What is Erasure Coding: A Shield Against Data Loss

Mar 06th, 2024 | 9 min read

What is Erasure Coding?
The Core Principles of Erasure Coding
Advantages of Erasure Coding
Use Cases of Erasure Coding
Challenges and Considerations of Erasure Coding
Erasure Coding and Simplyblock
Questions and Answers

Erasure Coding (erasure code) is a data protection mechanism that protects against data loss by breaking data items, such as files, into fragments, calculating additional data pieces (parity information), and storing them across a set of independent locations or storage media.

For decades, traditional methods like replication have been the go-to solution for protecting against data loss or corruption. In recent years, however, a more efficient and resource-friendly technique has become more prevalent—erasure coding. This innovative approach ensures data integrity, optimizes storage capacity, and reduces the chances of catastrophic data loss.

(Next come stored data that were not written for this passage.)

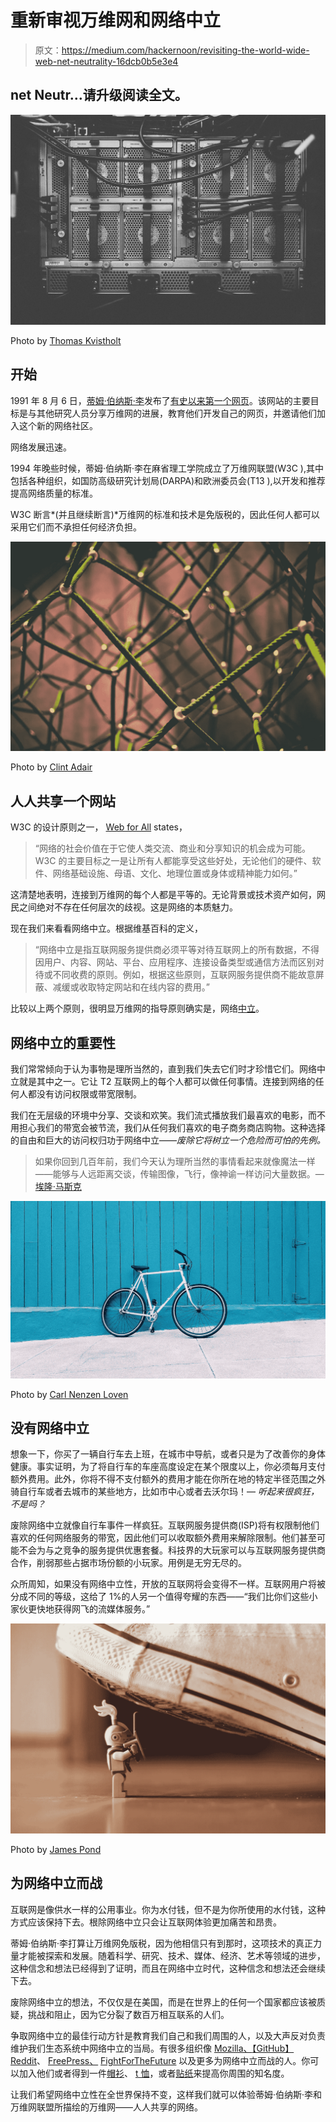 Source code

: # 重新审视万维网和网络中立

> 原文：<https://medium.com/hackernoon/revisiting-the-world-wide-web-net-neutrality-16dcb0b5e3e4>

## net Neutr…请升级阅读全文。

![](img/d7930344e8dd5c427ecfe11b931965ab.png)

Photo by [Thomas Kvistholt](https://unsplash.com/photos/oZPwn40zCK4?utm_source=unsplash&utm_medium=referral&utm_content=creditCopyText)

## 开始

1991 年 8 月 6 日，[蒂姆·伯纳斯·李](https://en.wikipedia.org/wiki/Tim_Berners-Lee)发布了[有史以来第一个网页](http://info.cern.ch/hypertext/WWW/TheProject.html)。该网站的主要目标是与其他研究人员分享万维网的进展，教育他们开发自己的网页，并邀请他们加入这个新的网络社区。

网络发展迅速。

1994 年晚些时候，蒂姆·伯纳斯·李在麻省理工学院成立了万维网联盟(W3C ),其中包括各种组织，如国防高级研究计划局(DARPA)和欧洲委员会(T13 ),以开发和推荐提高网络质量的标准。

W3C 断言*(并且继续断言)*万维网的标准和技术是免版税的，因此任何人都可以采用它们而不承担任何经济负担。

![](img/f020f3f5a6f5130ab5f78dad69c0309f.png)

Photo by [Clint Adair](https://unsplash.com/photos/BW0vK-FA3eg?utm_source=unsplash&utm_medium=referral&utm_content=creditCopyText)

## 人人共享一个网站

W3C 的设计原则之一， [Web for All](https://www.w3.org/Consortium/mission) states，

> “网络的社会价值在于它使人类交流、商业和分享知识的机会成为可能。W3C 的主要目标之一是让所有人都能享受这些好处，无论他们的硬件、软件、网络基础设施、母语、文化、地理位置或身体或精神能力如何。”

这清楚地表明，连接到万维网的每个人都是平等的。无论背景或技术资产如何，网民之间绝对不存在任何层次的歧视。这是网络的本质魅力。

现在我们来看看网络中立。根据维基百科的定义，

> “网络中立是指互联网服务提供商必须平等对待互联网上的所有数据，不得因用户、内容、网站、平台、应用程序、连接设备类型或通信方法而区别对待或不同收费的原则。例如，根据这些原则，互联网服务提供商不能故意屏蔽、减缓或收取特定网站和在线内容的费用。”

比较以上两个原则，很明显万维网的指导原则确实是，网络[中立](https://hackernoon.com/tagged/neutrality)。

## 网络中立的重要性

我们常常倾向于认为事物是理所当然的，直到我们失去它们时才珍惜它们。网络中立就是其中之一。它让 T2 互联网上的每个人都可以做任何事情。连接到网络的任何人都没有访问权限或带宽限制。

我们在无层级的环境中分享、交谈和欢笑。我们流式播放我们最喜欢的电影，而不用担心我们的带宽会被节流，我们从任何我们喜欢的电子商务商店购物。这种选择的自由和巨大的访问权归功于网络中立——*废除它将树立一个危险而可怕的先例。*

> 如果你回到几百年前，我们今天认为理所当然的事情看起来就像魔法一样——能够与人远距离交谈，传输图像，飞行，像神谕一样访问大量数据。— [埃隆·马斯克](https://twitter.com/elonmusk)

![](img/7e7d9f9646404b27b4a43d18d1a2104f.png)

Photo by [Carl Nenzen Loven](https://unsplash.com/photos/igKjieyjcko?utm_source=unsplash&utm_medium=referral&utm_content=creditCopyText)

## 没有网络中立

想象一下，你买了一辆自行车去上班，在城市中导航，或者只是为了改善你的身体健康。事实证明，为了将自行车的车座高度设定在某个限度以上，你必须每月支付额外费用。此外，你将不得不支付额外的费用才能在你所在地的特定半径范围之外骑自行车或者去城市的某些地方，比如市中心或者去沃尔玛！— *听起来很疯狂，不是吗？*

废除网络中立就像自行车事件一样疯狂。互联网服务提供商(ISP)将有权限制他们喜欢的任何网络服务的带宽，因此他们可以收取额外费用来解除限制。他们甚至可能不会为与之竞争的服务提供优惠套餐。科技界的大玩家可以与互联网服务提供商合作，削弱那些占据市场份额的小玩家。用例是无穷无尽的。

众所周知，如果没有网络中立性，开放的互联网将会变得不一样。互联网用户将被分成不同的等级，这给了 1%的人另一个值得夸耀的东西——“我们比你们这些小家伙更快地获得网飞的流媒体服务。”

![](img/8c5b2f2158deed59129f47ca35e4f246.png)

Photo by [James Pond](https://unsplash.com/photos/HUiSySuofY0?utm_source=unsplash&utm_medium=referral&utm_content=creditCopyText)

## 为网络中立而战

互联网是像供水一样的公用事业。你为水付钱，但不是为你所使用的水付钱，这种方式应该保持下去。根除网络中立只会让互联网体验更加痛苦和昂贵。

蒂姆·伯纳斯·李打算让万维网免版税，因为他相信只有到那时，这项技术的真正力量才能被探索和发展。随着科学、研究、技术、媒体、经济、艺术等领域的进步，这种信念和想法已经得到了证明，而且在网络中立时代，这种信念和想法还会继续下去。

废除网络中立的想法，不仅仅是在美国，而是在世界上的任何一个国家都应该被质疑，挑战和阻止，因为它分裂了数百万相互联系的人们。

争取网络中立的最佳行动方针是教育我们自己和我们周围的人，以及大声反对负责维护我们生态系统中网络中立的当局。有很多组织像 [Mozilla、](https://advocacy.mozilla.org/en-US/net-neutrality/)[【GitHub】](https://github.com/save-net-neutrality)[Reddit](https://www.reddit.com/r/netneutrality/)、 [FreePress、](https://www.savetheinternet.com/net-neutrality-what-you-need-know-now) [FightForTheFuture](https://www.battleforthenet.com/) 以及更多为网络中立而战的人。你可以加入他们或者得到一件[帽衫](https://teespring.com/netneutr-upgradeyourplan?pr=savetheweb#pid=212&cid=5819&sid=front)、 [t 恤](https://teespring.com/netneutr-upgradeyourplan?pr=savetheweb#pid=369&cid=6513&sid=front)，或者[贴纸](https://teespring.com/netneutr-upgradeyourplan#pid=402&cid=6706&sid=front)来提高你周围的知名度。

让我们希望网络中立性在全世界保持不变，这样我们就可以体验蒂姆·伯纳斯·李和万维网联盟所描绘的万维网——人人共享的网络。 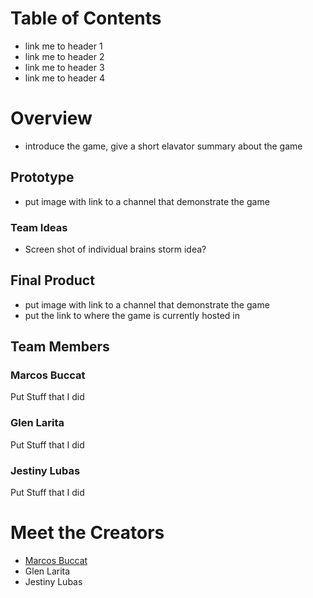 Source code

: # Table of Contents
- link me to header 1
- link me to header 2
- link me to header 3
- link me to header 4

# Overview
- introduce the game, give a short elavator summary about the game

## Prototype
- put image with link to a channel that demonstrate the game
### Team Ideas
- Screen shot of individual brains storm idea?

## Final Product
- put image with link to a channel that demonstrate the game
- put the link to where the game is currently hosted in

## Team Members

### Marcos Buccat
 Put Stuff that I did 
 
### Glen Larita
Put Stuff that I did

### Jestiny Lubas
Put Stuff that I did


# Meet the Creators
- [Marcos Buccat](https://buccatm.github.io/)
- Glen Larita
- Jestiny Lubas
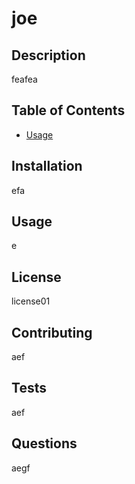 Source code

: # joe
  ## Description
  feafea
  ## Table of Contents
   - [Usage](#Usage)


  
  ## Installation
  efa
  ## Usage
  e
  ## License
  license01
  ## Contributing
  aef
  ## Tests
  aef
  ## Questions
  aegf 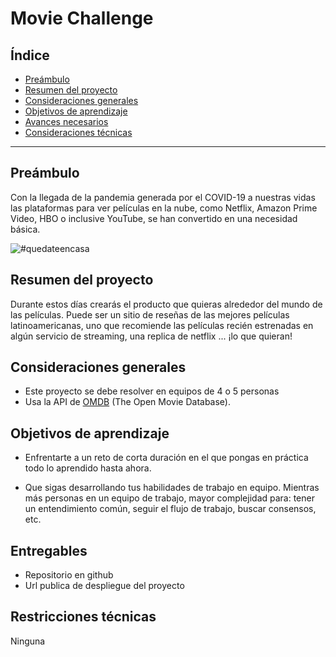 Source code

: # Movie Challenge

## Índice

- [Preámbulo](#preámbulo)
- [Resumen del proyecto](#resumen-del-proyecto)
- [Consideraciones generales](#consideraciones-generales)
- [Objetivos de aprendizaje](#objetivos-de-aprendizaje)
- [Avances necesarios](#avances-necesarios)
- [Consideraciones técnicas](#consideraciones-técnicas)

---

## Preámbulo

Con la llegada de la pandemia generada por el COVID-19 a nuestras vidas
las plataformas para ver películas en la nube, como Netflix,
Amazon Prime Video, HBO o inclusive YouTube, se han convertido en una
necesidad básica.

![#quedateencasa](https://media.tenor.com/images/b6bc059836dfea8e643b77a347470d25/tenor.gif)

## Resumen del proyecto

Durante estos días crearás el producto que quieras alrededor del mundo
de las películas. Puede ser un sitio de reseñas de las mejores películas
latinoamericanas, uno que recomiende las películas recién estrenadas en algún servicio de streaming,
una replica de netflix ... ¡lo que quieran!

## Consideraciones generales

- Este proyecto se debe resolver en equipos de 4 o 5 personas
- Usa la API de [OMDB](http://www.omdbapi.com/) (The Open Movie Database).

## Objetivos de aprendizaje

- Enfrentarte a un reto de corta duración en el que pongas
  en práctica todo lo aprendido hasta ahora.
  
- Que sigas desarrollando tus habilidades de trabajo en equipo. Mientras más
  personas en un equipo de trabajo, mayor complejidad para: tener un
  entendimiento común, seguir el flujo de trabajo, buscar consensos, etc.

## Entregables

- Repositorio en github
- Url publica de despliegue del proyecto

## Restricciones técnicas

Ninguna
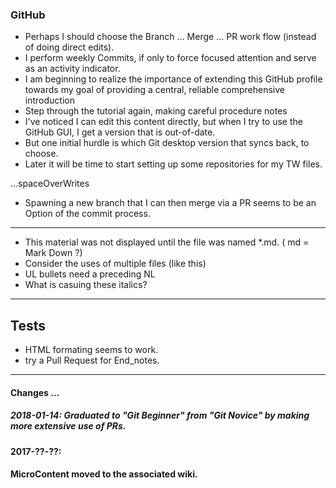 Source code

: <h3> GitHub </h3>

* Perhaps I should choose the Branch ... Merge ... PR work flow (instead of doing direct edits).
* I perform weekly Commits, if only to force focused attention and serve as an activity indicator.
* I am beginning to realize the importance of extending this GitHub profile towards my goal of providing a central, reliable comprehensive introduction
* Step through the tutorial again, making careful procedure notes
* I've noticed I can edit this content directly, but when I try to use the GitHub GUI, I get a version that is out-of-date.
* But one initial hurdle is which Git desktop version that syncs back, to choose.
* Later it will be time to start setting up some repositories for my TW files.


...spaceOverWrites

* Spawning a new branch that I can then merge via a PR seems to be an Option of the commit process.

<hr>

* This material was not displayed until the file was named *.md. ( md = Mark Down ?) <br>
* Consider the uses of multiple files (like this)
* UL bullets need a preceding NL
* What is casuing these italics?

<hr>
<h2> Tests </h2>

* HTML formating seems to work.
* try a Pull Request for End_notes.

<hr>

#### Changes ...
##### 2018-01-14: Graduated to "Git Beginner" from "Git Novice" by making more extensive use of PRs.
#### 2017-??-??: 
#### MicroContent moved to the associated wiki.
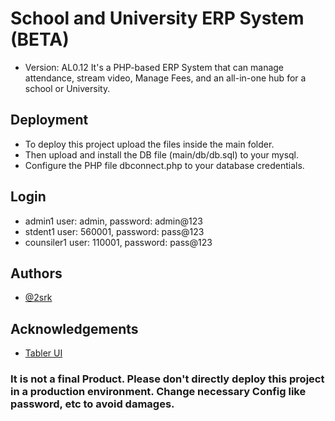 
# School and University ERP System (BETA)
- Version: AL0.12
It's a PHP-based ERP System that can manage attendance, stream video, Manage Fees, and an all-in-one hub for a school or University.


## Deployment

- To deploy this project upload the files inside the main folder.
- Then upload and install the DB file (main/db/db.sql) to your mysql.
- Configure the PHP file dbconnect.php to your database credentials.




## Login

- admin1 user: admin, password: admin@123
- stdent1 user: 560001, password: pass@123
- counsiler1 user: 110001, password: pass@123



## Authors

- [@2srk](https://www.github.com/2srk)


## Acknowledgements

 - [Tabler UI](https://github.com/tabler/tabler)


### It is not a final Product. Please don't directly deploy this project in a production environment. Change necessary Config like password, etc to avoid damages.

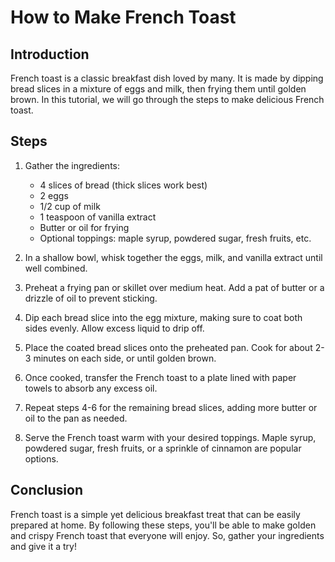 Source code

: # How to Make French Toast

## Introduction
French toast is a classic breakfast dish loved by many. It is made by dipping bread slices in a mixture of eggs and milk, then frying them until golden brown. In this tutorial, we will go through the steps to make delicious French toast.

## Steps
1. Gather the ingredients:
   - 4 slices of bread (thick slices work best)
   - 2 eggs
   - 1/2 cup of milk
   - 1 teaspoon of vanilla extract
   - Butter or oil for frying
   - Optional toppings: maple syrup, powdered sugar, fresh fruits, etc.

2. In a shallow bowl, whisk together the eggs, milk, and vanilla extract until well combined.

3. Preheat a frying pan or skillet over medium heat. Add a pat of butter or a drizzle of oil to prevent sticking.

4. Dip each bread slice into the egg mixture, making sure to coat both sides evenly. Allow excess liquid to drip off.

5. Place the coated bread slices onto the preheated pan. Cook for about 2-3 minutes on each side, or until golden brown.

6. Once cooked, transfer the French toast to a plate lined with paper towels to absorb any excess oil.

7. Repeat steps 4-6 for the remaining bread slices, adding more butter or oil to the pan as needed.

8. Serve the French toast warm with your desired toppings. Maple syrup, powdered sugar, fresh fruits, or a sprinkle of cinnamon are popular options.

## Conclusion
French toast is a simple yet delicious breakfast treat that can be easily prepared at home. By following these steps, you'll be able to make golden and crispy French toast that everyone will enjoy. So, gather your ingredients and give it a try! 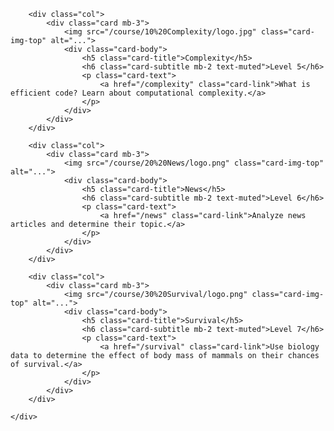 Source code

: <div class="container p-0" markdown="0">
	<div class="row">

		<div class="col">
			<div class="card mb-3">
				<img src="/course/10%20Complexity/logo.jpg" class="card-img-top" alt="...">
				<div class="card-body">
					<h5 class="card-title">Complexity</h5>
					<h6 class="card-subtitle mb-2 text-muted">Level 5</h6>
					<p class="card-text">
						<a href="/complexity" class="card-link">What is efficient code? Learn about computational complexity.</a>
					</p>
				</div>
			</div>
		</div>

		<div class="col">
			<div class="card mb-3">
				<img src="/course/20%20News/logo.png" class="card-img-top" alt="...">
				<div class="card-body">
					<h5 class="card-title">News</h5>
					<h6 class="card-subtitle mb-2 text-muted">Level 6</h6>
					<p class="card-text">
						<a href="/news" class="card-link">Analyze news articles and determine their topic.</a>
					</p>
				</div>
			</div>
		</div>

		<div class="col">
			<div class="card mb-3">
				<img src="/course/30%20Survival/logo.png" class="card-img-top" alt="...">
				<div class="card-body">
					<h5 class="card-title">Survival</h5>
					<h6 class="card-subtitle mb-2 text-muted">Level 7</h6>
					<p class="card-text">
						<a href="/survival" class="card-link">Use biology data to determine the effect of body mass of mammals on their chances of survival.</a>
					</p>
				</div>
			</div>
		</div>

	</div>
</div>
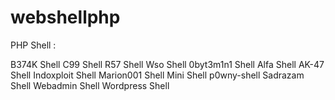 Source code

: # webshellphp

PHP Shell :

 B374K Shell
 C99 Shell
 R57 Shell
 Wso Shell
 0byt3m1n1 Shell
 Alfa Shell
 AK-47 Shell
 Indoxploit Shell
 Marion001 Shell
 Mini Shell
 p0wny-shell
 Sadrazam Shell
 Webadmin Shell
 Wordpress Shell

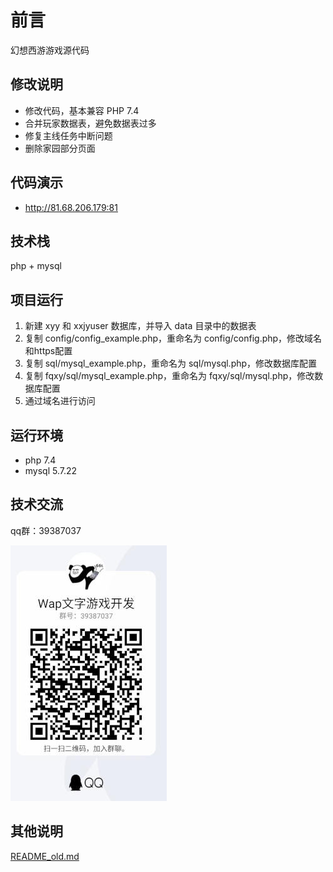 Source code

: # 前言
幻想西游游戏源代码

## 修改说明
 - 修改代码，基本兼容 PHP 7.4
 - 合并玩家数据表，避免数据表过多
 - 修复主线任务中断问题
 - 删除家园部分页面
 
## 代码演示
 - http://81.68.206.179:81

## 技术栈
php + mysql

## 项目运行
1. 新建 xyy 和 xxjyuser 数据库，并导入 data 目录中的数据表
2. 复制 config/config_example.php，重命名为 config/config.php，修改域名和https配置
3. 复制 sql/mysql_example.php，重命名为 sql/mysql.php，修改数据库配置
4. 复制 fqxy/sql/mysql_example.php，重命名为 fqxy/sql/mysql.php，修改数据库配置
5. 通过域名进行访问

## 运行环境
- php 7.4
- mysql 5.7.22

## 技术交流
qq群：39387037

![群二维码](images/qun.jpg)

## 其他说明
[README_old.md](./README_old.md)
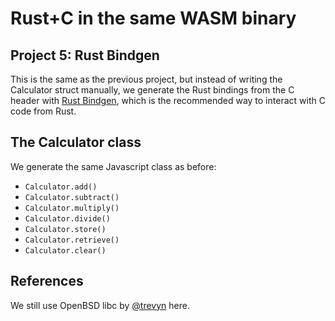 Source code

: # Rust+C in the same WASM binary

## Project 5: Rust Bindgen

This is the same as the previous project, but instead of writing the Calculator struct manually, we generate the Rust bindings from the C header with [Rust Bindgen](https://rust-lang.github.io/rust-bindgen/), which is the recommended way to interact with C code from Rust.

## The Calculator class

We generate the same Javascript class as before:

- `Calculator.add()`
- `Calculator.subtract()`
- `Calculator.multiply()`
- `Calculator.divide()`
- `Calculator.store()`
- `Calculator.retrieve()`
- `Calculator.clear()`

## References

We still use OpenBSD libc by [@trevyn](https://github.com/trevyn) here.

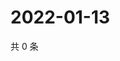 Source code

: # 2022-01-13

共 0 条

<!-- BEGIN WEIBO -->
<!-- 最后更新时间 Thu Jan 13 2022 00:13:49 GMT+0800 (China Standard Time) -->

<!-- END WEIBO -->
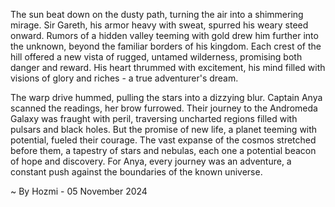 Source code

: 
The sun beat down on the dusty path, turning the air into a shimmering mirage.  Sir Gareth, his armor heavy with sweat, spurred his weary steed onward.  Rumors of a hidden valley teeming with gold drew him further into the unknown, beyond the familiar borders of his kingdom.  Each crest of the hill offered a new vista of rugged, untamed wilderness, promising both danger and reward.  His heart thrummed with excitement, his mind filled with visions of glory and riches - a true adventurer's dream.

The warp drive hummed, pulling the stars into a dizzying blur.  Captain Anya scanned the readings, her brow furrowed.  Their journey to the Andromeda Galaxy was fraught with peril, traversing uncharted regions filled with pulsars and black holes.  But the promise of new life, a planet teeming with potential, fueled their courage.  The vast expanse of the cosmos stretched before them, a tapestry of stars and nebulas, each one a potential beacon of hope and discovery.  For Anya, every journey was an adventure, a constant push against the boundaries of the known universe. 

~ By Hozmi - 05 November 2024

Let us delve into the elements of erasure codes, exploring what they are and how they revolutionize how we protect our digital assets.

What is Erasure Coding?

Like many more commonly known technologies, such as RAID or replication/mirroring, erasure coding is a data protection method. It is a class of high-performance Forward Error Correction (FEC). A simplified explanation would say that it breaks down data into smaller pieces, does some mathematical magic, and writes the pieces to different disks. It doesn’t sound too complicated.

What that really means is slightly more involved, though. Erasure code schemes break down pieces of information, such as files, into fragments (sometimes called chunks), which are enriched with redundancy information (meaning fragments are extended with results of multiple mathematical equations) and eventually distributed across multiple storage nodes and disks.

Unlike traditional replication, which duplicates the entire data, erasure coding allows for more efficient storage utilization. This method employs advanced mathematical algorithms to create parity fragments, which can later be used to reconstruct the original data even if some fragments are lost or corrupted.

The Core Principles of Erasure Coding

While it may sound like erasure coding is the new kid on the block, it was actually invented in 1960 by Irving Reed and Gustave Solomon. Together, they created a new encoding mechanism known as the Reed-Solomon code. Today, this algorithm is widely used in a wide variety of systems, including distributed storage solutions, communication services, and aerospace systems.

These days, while there are many more erasure coding schemes, the three most common ones are:

The Reed-Solomon code is simple and efficient, can be applied to a wide range of applications, and is very common for simple data storage solutions, such as DVD and Blu-Ray disks.
The low-density parity check (LDPC or Gallager code), which is more complex but shows better performance in certain use cases, such as 10GBASE-T (10 Gbit/s Ethernet).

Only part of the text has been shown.